Switched Reluctance Motor
The reluctance motor is a motor with a new structure. There is neither winding nor permanent magnet material on the rotor, but a solid structure of salient poles stacked by silicon steel sheets. It is based on the principle of minimum reluctance (the magnetic flux must always be closed along the path with the smallest reluctance). By switching the energization sequence of the windings on the salient poles of the stator, the rotor continuously moves to the position with the smallest reluctance, thereby driving the rotor to rotate.
The magnetoresistive structure is simple, firm, reliable, low cost, and has great potential for development. Therefore, it has developed rapidly in the field of traction speed regulation in recent years. However, due to its inherent torque fluctuation and obvious vibration and noise, it is currently Only used in some passenger cars.
At present, there are also some new hybrid excitation type reluctance motors.
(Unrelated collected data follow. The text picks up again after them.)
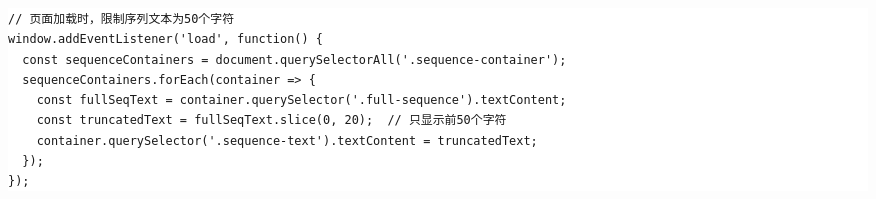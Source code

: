     // 页面加载时，限制序列文本为50个字符
    window.addEventListener('load', function() {
      const sequenceContainers = document.querySelectorAll('.sequence-container');
      sequenceContainers.forEach(container => {
        const fullSeqText = container.querySelector('.full-sequence').textContent;
        const truncatedText = fullSeqText.slice(0, 20);  // 只显示前50个字符
        container.querySelector('.sequence-text').textContent = truncatedText;
      });
    });
  </script>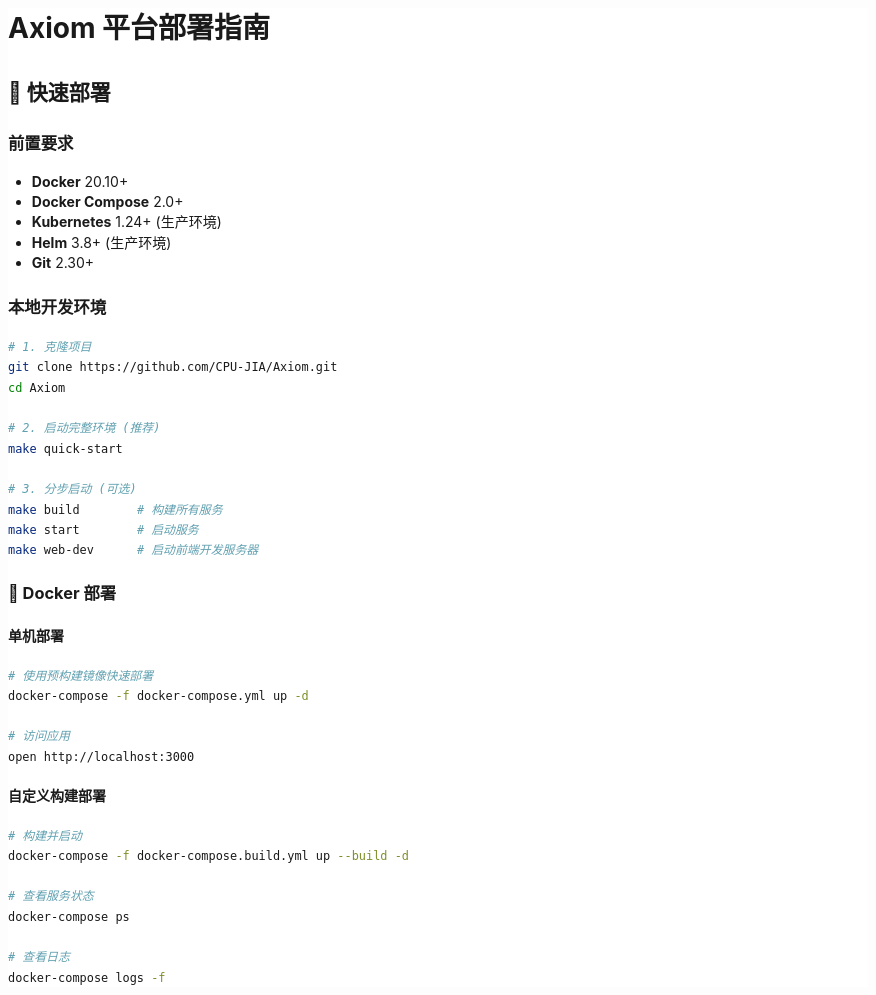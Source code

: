 # Axiom 平台部署指南

## 🚀 快速部署

### 前置要求

- **Docker** 20.10+
- **Docker Compose** 2.0+
- **Kubernetes** 1.24+ (生产环境)
- **Helm** 3.8+ (生产环境)
- **Git** 2.30+

### 本地开发环境

```bash
# 1. 克隆项目
git clone https://github.com/CPU-JIA/Axiom.git
cd Axiom

# 2. 启动完整环境 (推荐)
make quick-start

# 3. 分步启动 (可选)
make build        # 构建所有服务
make start        # 启动服务
make web-dev      # 启动前端开发服务器
```

### 🐳 Docker 部署

#### 单机部署

```bash
# 使用预构建镜像快速部署
docker-compose -f docker-compose.yml up -d

# 访问应用
open http://localhost:3000
```

#### 自定义构建部署

```bash
# 构建并启动
docker-compose -f docker-compose.build.yml up --build -d

# 查看服务状态
docker-compose ps

# 查看日志
docker-compose logs -f
```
Usually, a certain ferrite permanent magnet material is inserted into the rotor reluctance slot, so that the performance of the motor is higher than that of the reluctance motor due to the introduction of a part of the permanent magnet torque. , and the cost is not as high as rare earth permanent magnet motors.
This article introduces some of our common motors. In a word, DC motors are gradually eliminated due to their poor reliability and average performance; the control technology of switched reluctance motors is not yet mature, and the noise and vibration are obvious at low speeds, and the efficiency is also low. It belongs to the future alternative; the induction motor rotor has copper consumption on the secondary side, serious heat generation, low efficiency, and large volume, and is often suitable for applications in passenger cars that do not have strict volume requirements; the electric excitation synchronous motor system is large in size, and the electrical Brushed slip rings require maintenance and have reliability concerns, and are currently rare other than as generators.